In this the user appears to state there is a patch from NXP to correct a bug:

It took me two different tickets but I finally received a patch from NXP support that I applied to op_map.cc in the vx-delegate. That resolved the issue for us and we can now get good results from the NPU that are very close to the CPU results.

Are you able to comment on the existence of this patch in op_map.cc.

Was this incorporated into the newer versions of the BSP ?

dwightk · ‎09-22-2023

Hi all,

I tried the new BSP:

Linux imx8mpevk 6.1.22+g66e442bc7fdc #1 SMP PREEMPT Mon Jun 12 12:31:27 UTC 2023 aarch64 GNU/Linux

This fixed the problem. However, if I want to use my previous BSP (5.10 hardknott), can I copy over just the vx_delegate and tensorflow .so libraries to my other BSP version? Are there other dependencies ?

There are some issues with using the new BSP for us due to our custom Uboot, so I wanted to try and make this patch work.

Thanks.

JosephAtNXP · ‎09-27-2023

Hi,

Software team wants to review your model, could you send it?

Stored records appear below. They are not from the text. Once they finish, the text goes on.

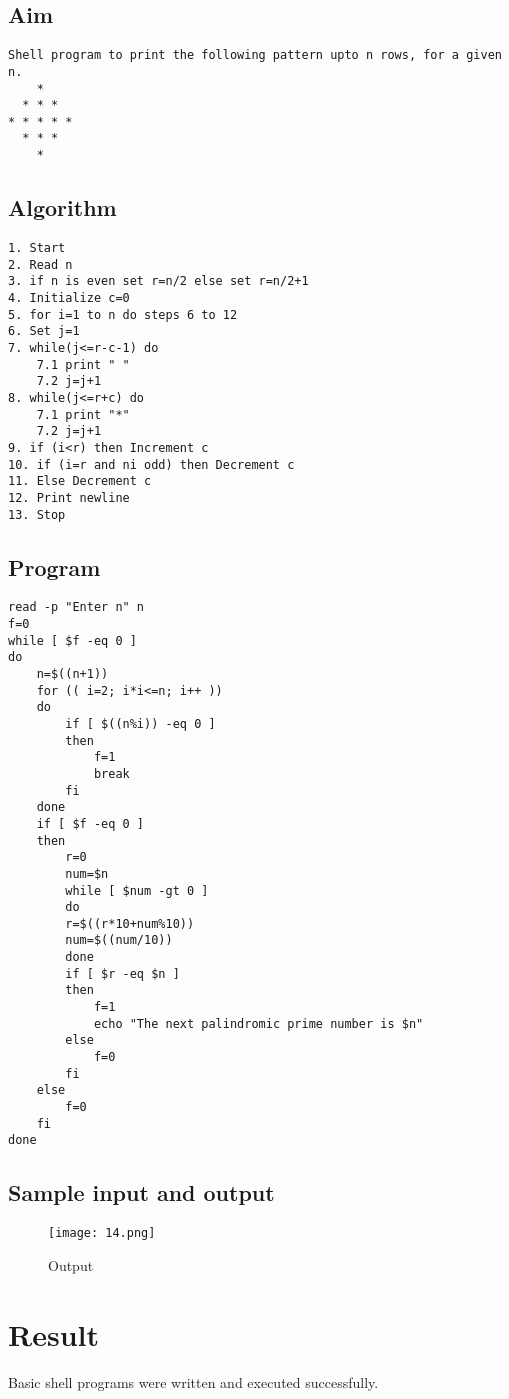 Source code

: \documentclass{article}
\begin{document}
\subsection{Aim}
\begin{Verbatim}[tabsize = 4]
Shell program to print the following pattern upto n rows, for a given n.
    *
  * * *
* * * * *
  * * *
    *
\end{Verbatim}
\subsection{Algorithm}
\begin{Verbatim}[tabsize = 4]
1. Start
2. Read n
3. if n is even set r=n/2 else set r=n/2+1
4. Initialize c=0
5. for i=1 to n do steps 6 to 12
6. Set j=1
7. while(j<=r-c-1) do
    7.1 print " "
    7.2 j=j+1
8. while(j<=r+c) do
    7.1 print "*"
    7.2 j=j+1
9. if (i<r) then Increment c
10. if (i=r and ni odd) then Decrement c
11. Else Decrement c
12. Print newline
13. Stop
\end{Verbatim}
\subsection{Program}
\begin{Verbatim}[tabsize = 4]
read -p "Enter n" n
f=0
while [ $f -eq 0 ]
do
    n=$((n+1))
    for (( i=2; i*i<=n; i++ ))
    do 
        if [ $((n%i)) -eq 0 ]
        then
            f=1
            break
        fi
    done
    if [ $f -eq 0 ]
    then
        r=0
        num=$n
        while [ $num -gt 0 ] 
        do
        r=$((r*10+num%10))
        num=$((num/10))
        done
        if [ $r -eq $n ]
        then
            f=1
            echo "The next palindromic prime number is $n"
        else
            f=0
        fi
    else
        f=0
    fi
done

\end{Verbatim}
\newpage
\thispagestyle{third}
\subsection{Sample input and output}
\begin{figure}[H]
    \centering
    \texttt{[image: 14.png]}
    \caption{Output}
    \label{fig:my_label2}
\end{figure}

\section{\Large Result}
    Basic shell programs were written and executed successfully.
\end{document}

We want to ensure that the patch works with hardknott due to it was for other BSP and also works for your model, the patch was intended to improve a particular model.

Thank you,

dwightk · ‎10-12-2023

We have switched to Mickledore:6.1.36 and the accuracy is now better on NPU than CPU. Speed is also better once warmed up, but warmup time is slower.